* Exercise objective *
Your task is to return all of the records exactly, minus any images.

####

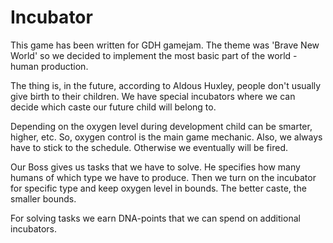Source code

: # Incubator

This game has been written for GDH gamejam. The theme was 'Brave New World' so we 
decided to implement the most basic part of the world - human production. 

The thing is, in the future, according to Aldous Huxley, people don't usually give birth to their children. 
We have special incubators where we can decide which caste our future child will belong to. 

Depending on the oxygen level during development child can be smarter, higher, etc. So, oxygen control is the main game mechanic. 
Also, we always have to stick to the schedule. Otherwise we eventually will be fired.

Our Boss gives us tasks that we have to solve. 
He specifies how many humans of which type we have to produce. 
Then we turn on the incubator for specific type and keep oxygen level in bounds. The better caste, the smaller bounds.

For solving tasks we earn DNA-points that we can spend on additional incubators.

####

* Task output *
Source code

: # Incubator

This game has been written for GDH gamejam. The theme was 'Brave New World' so we 
decided to implement the most basic part of the world - human production. 

The thing is, in the future, according to Aldous Huxley, people don't usually give birth to their children. 
We have special incubators where we can decide which caste our future child will belong to. 

Depending on the oxygen level during development child can be smarter, higher, etc. So, oxygen control is the main game mechanic. 
Also, we always have to stick to the schedule. Otherwise we eventually will be fired.

Our Boss gives us tasks that we have to solve. 
He specifies how many humans of which type we have to produce. 
Then we turn on the incubator for specific type and keep oxygen level in bounds. The better caste, the smaller bounds.

For solving tasks we earn DNA-points that we can spend on additional incubators.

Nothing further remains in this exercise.